Cute and easy. Let $(CFE)$ meets $BC$ at $T$. Then $\angle FTC= \angle FEC = \angle ABC$, so $TF||AB$. We want $B$ to lie on the radical axis of $(DNF)$ and $(EFC)$, so we shall prove $BT.BC=BD.BN \iff \frac {AF} {AD}=\frac {BT} {BD}=\frac {BN} {BC} \iff \frac {DF} {AF}= \frac {CN} {BN}= \frac {DN} {BN}$ which is trivial by Menelaus for $\triangle ABD$ and the line $MN$, done.

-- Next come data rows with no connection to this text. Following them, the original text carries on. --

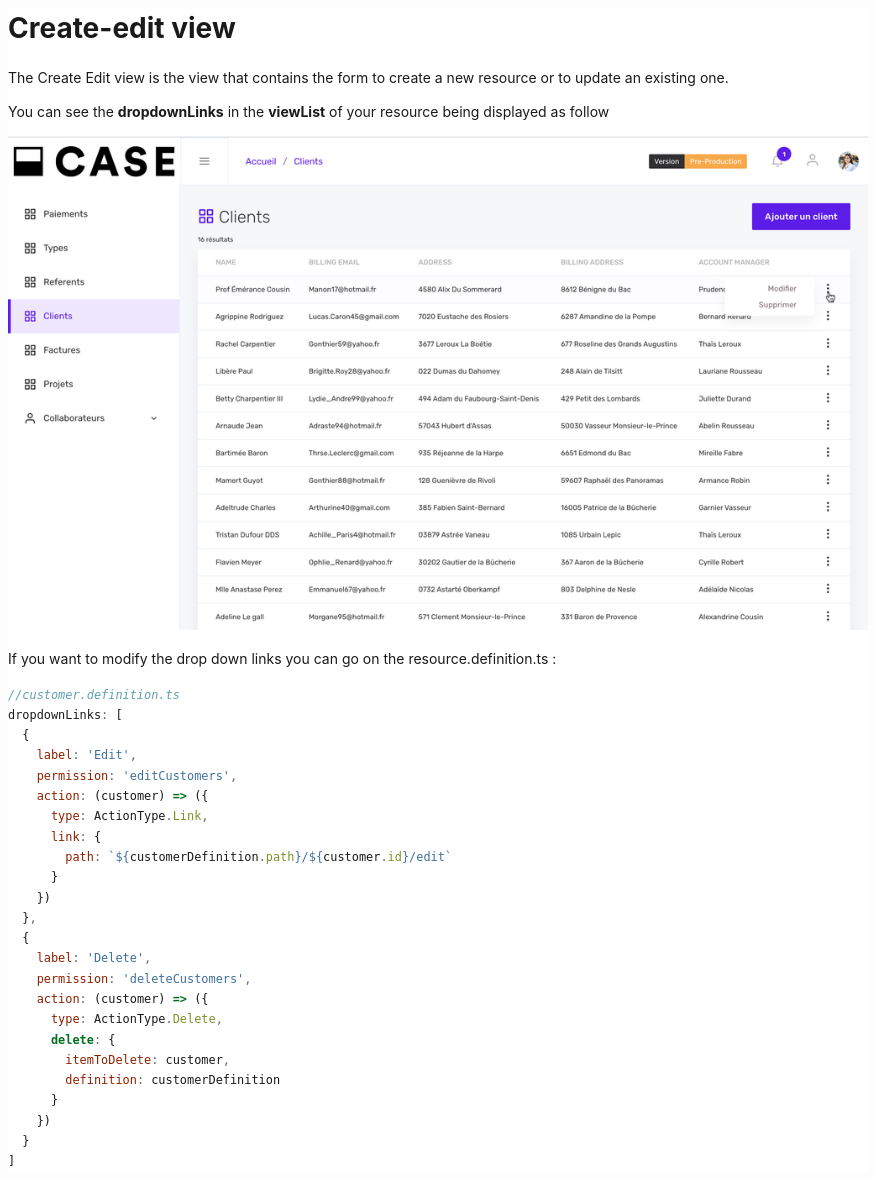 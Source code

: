 # Create-edit view

The Create Edit view is the view that contains the form to create a new resource or to update an existing one.

You can see the **dropdownLinks** in the **viewList** of your resource being displayed as follow

![DropDownLinks](../assets/images/create-edit/dropdown-links-action-button-display.png ':size=100%')

If you want to modify the drop down links you can go on the resource.definition.ts :

```js
//customer.definition.ts
dropdownLinks: [
  {
    label: 'Edit',
    permission: 'editCustomers',
    action: (customer) => ({
      type: ActionType.Link,
      link: {
        path: `${customerDefinition.path}/${customer.id}/edit`
      }
    })
  },
  {
    label: 'Delete',
    permission: 'deleteCustomers',
    action: (customer) => ({
      type: ActionType.Delete,
      delete: {
        itemToDelete: customer,
        definition: customerDefinition
      }
    })
  }
]
```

By defining $\mathcal P(X)$ to be the difference of powers from $X$ to $(DFN)$ and $(EFC)$, respectively, we have that \[ \frac{DC}{BC}\mathcal P(B) +\frac{BD}{BC}\mathcal P(C)=\mathcal P(D) \]by linearity of PoP. We just need to prove that $\mathcal P(B) = 0$, which is equivalent to \begin{align*} BD\cdot \mathcal P(C) = BC\cdot \mathcal P(D) &\iff BD\cdot CD\cdot CN = BC\cdot DE\cdot DF\\ &\iff BD\cdot CD\cdot CN = BC\cdot DF\cdot \frac{DB\cdot DC}{DA}\\ &\iff CN\cdot DA = BC\cdot DF. \end{align*}But overserve that if $L$ is the midpoint of $AC$, then $\triangle MNL \sim \triangle NDF$, hence \[ \frac{DN}{DF} = \frac{ML}{LN} = \frac{2\cdot BC}{2\cdot DA}=\frac{BC}{DA}, \]thus we're done.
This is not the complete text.